What the Brand Question Misses
The objection from inside a hardware company is usually some version of: but if we publish our designs, anyone can copy us. Jason think that’s pretty short sighted.
“The idea that you make a board and somebody can’t figure out how to make a similar board is largely unreasonable in this world. It’s not so hard to reverse engineer if there’s an opportunity for it. Giving away the details of your board is not dramatically changing the barrier to entry for professionals.”

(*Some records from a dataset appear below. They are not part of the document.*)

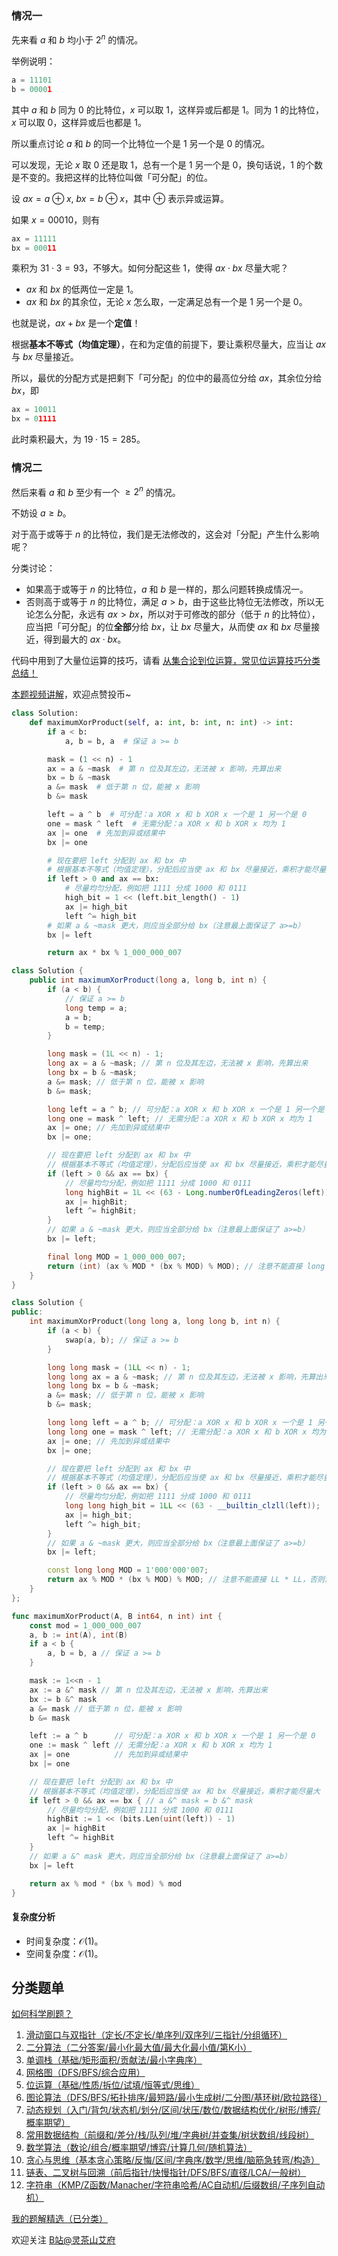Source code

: ### 情况一

先来看 $a$ 和 $b$ 均小于 $2^n$ 的情况。

举例说明：

```py
a = 11101
b = 00001
```

其中 $a$ 和 $b$ 同为 $0$ 的比特位，$x$ 可以取 $1$，这样异或后都是 $1$。同为 $1$ 的比特位，$x$ 可以取 $0$，这样异或后也都是 $1$。

所以重点讨论 $a$ 和 $b$ 的同一个比特位一个是 $1$ 另一个是 $0$ 的情况。

可以发现，无论 $x$ 取 $0$ 还是取 $1$，总有一个是 $1$ 另一个是 $0$，换句话说，$1$ 的个数是不变的。我把这样的比特位叫做「可分配」的位。

设 $\textit{ax} = a \oplus x,\ \textit{bx} = b \oplus x$，其中 $\oplus$ 表示异或运算。

如果 $x=00010$，则有

```py
ax = 11111
bx = 00011
```

乘积为 $31\cdot 3 = 93$，不够大。如何分配这些 $1$，使得 $\textit{ax}\cdot \textit{bx}$ 尽量大呢？

- $\textit{ax}$ 和 $\textit{bx}$ 的低两位一定是 $1$。
- $\textit{ax}$ 和 $\textit{bx}$ 的其余位，无论 $x$ 怎么取，一定满足总有一个是 $1$ 另一个是 $0$。

也就是说，$\textit{ax}+\textit{bx}$ 是一个**定值**！

根据**基本不等式（均值定理）**，在和为定值的前提下，要让乘积尽量大，应当让 $\textit{ax}$ 与 $\textit{bx}$ 尽量接近。

所以，最优的分配方式是把剩下「可分配」的位中的最高位分给 $\textit{ax}$，其余位分给 $\textit{bx}$，即

```py
ax = 10011
bx = 01111
```

此时乘积最大，为 $19\cdot 15 = 285$。

### 情况二

然后来看 $a$ 和 $b$ 至少有一个 $\ge 2^n$ 的情况。

不妨设 $a\ge b$。

对于高于或等于 $n$ 的比特位，我们是无法修改的，这会对「分配」产生什么影响呢？

分类讨论：

- 如果高于或等于 $n$ 的比特位，$a$ 和 $b$ 是一样的，那么问题转换成情况一。
- 否则高于或等于 $n$ 的比特位，满足 $a>b$，由于这些比特位无法修改，所以无论怎么分配，永远有 $\textit{ax} > \textit{bx}$，所以对于可修改的部分（低于 $n$ 的比特位），应当把「可分配」的位**全部**分给 $\textit{bx}$，让 $\textit{bx}$ 尽量大，从而使 $\textit{ax}$ 和 $\textit{bx}$ 尽量接近，得到最大的 $\textit{ax}\cdot \textit{bx}$。

代码中用到了大量位运算的技巧，请看 [从集合论到位运算，常见位运算技巧分类总结！](https://leetcode.cn/circle/discuss/CaOJ45/)

[本题视频讲解](https://www.bilibili.com/video/BV1pC4y1j7Pw/)，欢迎点赞投币~

```py [sol-Python3]
class Solution:
    def maximumXorProduct(self, a: int, b: int, n: int) -> int:
        if a < b:
            a, b = b, a  # 保证 a >= b

        mask = (1 << n) - 1
        ax = a & ~mask  # 第 n 位及其左边，无法被 x 影响，先算出来
        bx = b & ~mask
        a &= mask  # 低于第 n 位，能被 x 影响
        b &= mask

        left = a ^ b  # 可分配：a XOR x 和 b XOR x 一个是 1 另一个是 0
        one = mask ^ left  # 无需分配：a XOR x 和 b XOR x 均为 1
        ax |= one  # 先加到异或结果中
        bx |= one

        # 现在要把 left 分配到 ax 和 bx 中
        # 根据基本不等式（均值定理），分配后应当使 ax 和 bx 尽量接近，乘积才能尽量大
        if left > 0 and ax == bx:
            # 尽量均匀分配，例如把 1111 分成 1000 和 0111
            high_bit = 1 << (left.bit_length() - 1)
            ax |= high_bit
            left ^= high_bit
        # 如果 a & ~mask 更大，则应当全部分给 bx（注意最上面保证了 a>=b）
        bx |= left

        return ax * bx % 1_000_000_007
```

```java [sol-Java]
class Solution {
    public int maximumXorProduct(long a, long b, int n) {
        if (a < b) {
            // 保证 a >= b
            long temp = a;
            a = b;
            b = temp;
        }

        long mask = (1L << n) - 1;
        long ax = a & ~mask; // 第 n 位及其左边，无法被 x 影响，先算出来
        long bx = b & ~mask;
        a &= mask; // 低于第 n 位，能被 x 影响
        b &= mask;

        long left = a ^ b; // 可分配：a XOR x 和 b XOR x 一个是 1 另一个是 0
        long one = mask ^ left; // 无需分配：a XOR x 和 b XOR x 均为 1
        ax |= one; // 先加到异或结果中
        bx |= one;

        // 现在要把 left 分配到 ax 和 bx 中
        // 根据基本不等式（均值定理），分配后应当使 ax 和 bx 尽量接近，乘积才能尽量大
        if (left > 0 && ax == bx) {
            // 尽量均匀分配，例如把 1111 分成 1000 和 0111
            long highBit = 1L << (63 - Long.numberOfLeadingZeros(left));
            ax |= highBit;
            left ^= highBit;
        }
        // 如果 a & ~mask 更大，则应当全部分给 bx（注意最上面保证了 a>=b）
        bx |= left;

        final long MOD = 1_000_000_007;
        return (int) (ax % MOD * (bx % MOD) % MOD); // 注意不能直接 long * long，否则溢出
    }
}
```

```cpp [sol-C++]
class Solution {
public:
    int maximumXorProduct(long long a, long long b, int n) {
        if (a < b) {
            swap(a, b); // 保证 a >= b
        }

        long long mask = (1LL << n) - 1;
        long long ax = a & ~mask; // 第 n 位及其左边，无法被 x 影响，先算出来
        long long bx = b & ~mask;
        a &= mask; // 低于第 n 位，能被 x 影响
        b &= mask;

        long long left = a ^ b; // 可分配：a XOR x 和 b XOR x 一个是 1 另一个是 0
        long long one = mask ^ left; // 无需分配：a XOR x 和 b XOR x 均为 1
        ax |= one; // 先加到异或结果中
        bx |= one;

        // 现在要把 left 分配到 ax 和 bx 中
        // 根据基本不等式（均值定理），分配后应当使 ax 和 bx 尽量接近，乘积才能尽量大
        if (left > 0 && ax == bx) {
            // 尽量均匀分配，例如把 1111 分成 1000 和 0111
            long long high_bit = 1LL << (63 - __builtin_clzll(left));
            ax |= high_bit;
            left ^= high_bit;
        }
        // 如果 a & ~mask 更大，则应当全部分给 bx（注意最上面保证了 a>=b）
        bx |= left;

        const long long MOD = 1'000'000'007;
        return ax % MOD * (bx % MOD) % MOD; // 注意不能直接 LL * LL，否则溢出
    }
};
```

```go [sol-Go]
func maximumXorProduct(A, B int64, n int) int {
	const mod = 1_000_000_007
	a, b := int(A), int(B)
	if a < b {
		a, b = b, a // 保证 a >= b
	}

	mask := 1<<n - 1
	ax := a &^ mask // 第 n 位及其左边，无法被 x 影响，先算出来
	bx := b &^ mask
	a &= mask // 低于第 n 位，能被 x 影响
	b &= mask

	left := a ^ b      // 可分配：a XOR x 和 b XOR x 一个是 1 另一个是 0
	one := mask ^ left // 无需分配：a XOR x 和 b XOR x 均为 1
	ax |= one          // 先加到异或结果中
	bx |= one

	// 现在要把 left 分配到 ax 和 bx 中
	// 根据基本不等式（均值定理），分配后应当使 ax 和 bx 尽量接近，乘积才能尽量大
	if left > 0 && ax == bx { // a &^ mask = b &^ mask
		// 尽量均匀分配，例如把 1111 分成 1000 和 0111
		highBit := 1 << (bits.Len(uint(left)) - 1)
		ax |= highBit
		left ^= highBit
	}
	// 如果 a &^ mask 更大，则应当全部分给 bx（注意最上面保证了 a>=b）
	bx |= left

	return ax % mod * (bx % mod) % mod
}
```

#### 复杂度分析

- 时间复杂度：$\mathcal{O}(1)$。
- 空间复杂度：$\mathcal{O}(1)$。

## 分类题单

[如何科学刷题？](https://leetcode.cn/circle/discuss/RvFUtj/)

1. [滑动窗口与双指针（定长/不定长/单序列/双序列/三指针/分组循环）](https://leetcode.cn/circle/discuss/0viNMK/)
2. [二分算法（二分答案/最小化最大值/最大化最小值/第K小）](https://leetcode.cn/circle/discuss/SqopEo/)
3. [单调栈（基础/矩形面积/贡献法/最小字典序）](https://leetcode.cn/circle/discuss/9oZFK9/)
4. [网格图（DFS/BFS/综合应用）](https://leetcode.cn/circle/discuss/YiXPXW/)
5. [位运算（基础/性质/拆位/试填/恒等式/思维）](https://leetcode.cn/circle/discuss/dHn9Vk/)
6. [图论算法（DFS/BFS/拓扑排序/最短路/最小生成树/二分图/基环树/欧拉路径）](https://leetcode.cn/circle/discuss/01LUak/)
7. [动态规划（入门/背包/状态机/划分/区间/状压/数位/数据结构优化/树形/博弈/概率期望）](https://leetcode.cn/circle/discuss/tXLS3i/)
8. [常用数据结构（前缀和/差分/栈/队列/堆/字典树/并查集/树状数组/线段树）](https://leetcode.cn/circle/discuss/mOr1u6/)
9. [数学算法（数论/组合/概率期望/博弈/计算几何/随机算法）](https://leetcode.cn/circle/discuss/IYT3ss/)
10. [贪心与思维（基本贪心策略/反悔/区间/字典序/数学/思维/脑筋急转弯/构造）](https://leetcode.cn/circle/discuss/g6KTKL/)
11. [链表、二叉树与回溯（前后指针/快慢指针/DFS/BFS/直径/LCA/一般树）](https://leetcode.cn/circle/discuss/K0n2gO/)
12. [字符串（KMP/Z函数/Manacher/字符串哈希/AC自动机/后缀数组/子序列自动机）](https://leetcode.cn/circle/discuss/SJFwQI/)

[我的题解精选（已分类）](https://github.com/EndlessCheng/codeforces-go/blob/master/leetcode/SOLUTIONS.md)

欢迎关注 [B站@灵茶山艾府](https://space.bilibili.com/206214)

The barrier you think you are protecting with closed designs is mostly imaginary at the level of an experienced competitor. Closed designs make it harder for less experienced builders to learn from you, less likely for a community to form around your platform, and less defensible when someone with more significant resources decides to enter your category. The defensible asset is brand and accountability. People know what they are getting from Bela. They know who is responsible when something goes wrong. They know where to find help. That is what you protect, and a published schematic does not weaken it.
Where This Leaves an OEM
A hardware leader looking at an open source ecosystem is looking at a shortcut around the work that’s already been done. The Linux kernel, the toolchain, the reference designs, the community of people who know how to use them. The first decision is whether to skip that shortcut for some philosophical reason or take it. Almost everyone takes it.
The second decision is harder. How thick do you make the layer between your product and the foundation? A thick layer feels safe but often produces fragile products. A thin layer feels exposed but can produce products that experienced users can extend. The teams building the most interesting things in hardware right now are instrument designers, lab researchers, satellite builders, and robotics engineers, and they keep choosing the thin layer. They want to see the foundation underneath. They want to know what they are building on, and they want to be able to go deeper when the project asks for it.
The closed-source shop is one of the things the open ecosystem makes possible. Most hardware companies shipping something interesting in the next five years are sitting on a foundation they did not build. The ones who let that foundation stay visible to their own users will outlast the ones who paint over it.